Choosing a technology for your company is not an easy task, nor is it a simple decision, nor a quick fix. Your decision can affect your company for years to come. While there are many considerations, cost savings should always come to mind.

Here are some things to keep in mind when doing a SaaS vs On-Premise Cost Analyst:

When it comes to software, many companies debate between on-premise software and software as a service.
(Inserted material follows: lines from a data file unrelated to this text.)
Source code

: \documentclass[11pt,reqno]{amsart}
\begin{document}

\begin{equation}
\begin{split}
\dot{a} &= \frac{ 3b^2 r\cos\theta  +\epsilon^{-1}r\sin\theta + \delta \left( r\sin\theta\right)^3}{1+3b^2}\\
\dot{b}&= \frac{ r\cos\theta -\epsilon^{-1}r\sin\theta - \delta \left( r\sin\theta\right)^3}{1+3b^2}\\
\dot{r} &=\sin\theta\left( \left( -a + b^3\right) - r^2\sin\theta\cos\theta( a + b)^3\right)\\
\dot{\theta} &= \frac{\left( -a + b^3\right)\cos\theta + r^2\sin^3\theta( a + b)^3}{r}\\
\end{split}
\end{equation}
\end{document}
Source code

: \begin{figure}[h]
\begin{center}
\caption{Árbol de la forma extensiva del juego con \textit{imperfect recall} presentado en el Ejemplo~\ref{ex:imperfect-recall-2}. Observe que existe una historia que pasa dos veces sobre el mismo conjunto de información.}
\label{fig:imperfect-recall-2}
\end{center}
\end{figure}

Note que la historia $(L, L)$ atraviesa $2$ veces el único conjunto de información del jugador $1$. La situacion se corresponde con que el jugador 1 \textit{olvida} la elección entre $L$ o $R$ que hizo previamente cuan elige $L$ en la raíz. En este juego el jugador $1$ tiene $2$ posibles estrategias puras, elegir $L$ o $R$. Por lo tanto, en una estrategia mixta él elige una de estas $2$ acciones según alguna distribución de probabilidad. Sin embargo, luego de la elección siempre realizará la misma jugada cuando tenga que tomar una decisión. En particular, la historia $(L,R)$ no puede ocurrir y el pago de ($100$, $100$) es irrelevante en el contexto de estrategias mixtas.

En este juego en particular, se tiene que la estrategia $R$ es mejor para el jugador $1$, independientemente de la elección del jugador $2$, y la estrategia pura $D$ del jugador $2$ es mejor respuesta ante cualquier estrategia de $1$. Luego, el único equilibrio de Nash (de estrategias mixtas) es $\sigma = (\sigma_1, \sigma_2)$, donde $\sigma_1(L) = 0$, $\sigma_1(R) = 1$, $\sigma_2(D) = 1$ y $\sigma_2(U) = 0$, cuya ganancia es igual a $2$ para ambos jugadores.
If you’re worried about the initial investment of a piece of new technology, it may make sense to consider a SaaS platform.

When software is purchased as a service, the software company creates a software product and hosts that product on multiple servers.

The vendor bears the cost of managing the hardware and software infrastructure required to host the software.  The customer is getting the right to use the software for as long as they pay their subscription fees.  Also, typically all major and minor updates to the software and all support is included in the subscription fees.

Additional advantages of a SaaS platform include:

  • Predictable: There is less unpredictability when it comes to SaaS because of the fact that you don’t need to host the platform.
  • Scalable: It’s easier to upgrade the system, allowing it to grow with you as your business grows.
  • Usage-based pricing: This type of pricing model often accompanies SaaS technologies, allowing you to consume as much as you need of the product, scaling up or down as you go.
  • No wasted money on infrastructure or support

Generally, purchasing software as a product (a.k.a. on-premise technologies) involves large capital expenditures to get started.

The customer is required to purchase and maintain the infrastructure required to host, manage, and maintain the application.

Some of the additional expenses required when purchase software as a product include:

  • Software license (right to use the software) based on metrics like the number of servers you want to run it on
  • Annual software maintenance fees
  • Servers
  • Storage
  • Internet Connectivity
  • Security setup and maintenance (if you are purchasing an eCommerce system, you may need to be PCI compliant and there are many additional costs associated with PCI compliance)
  • System backup
  • Administrative services including server management, applying updates to hardware/software, data center costs, etc.
  • Additional costs for upgrades/new releases

Make sure you consider how your business will be able to handle these types of costs and payment plans in selecting the B2B eCommerce solution that’s right for you.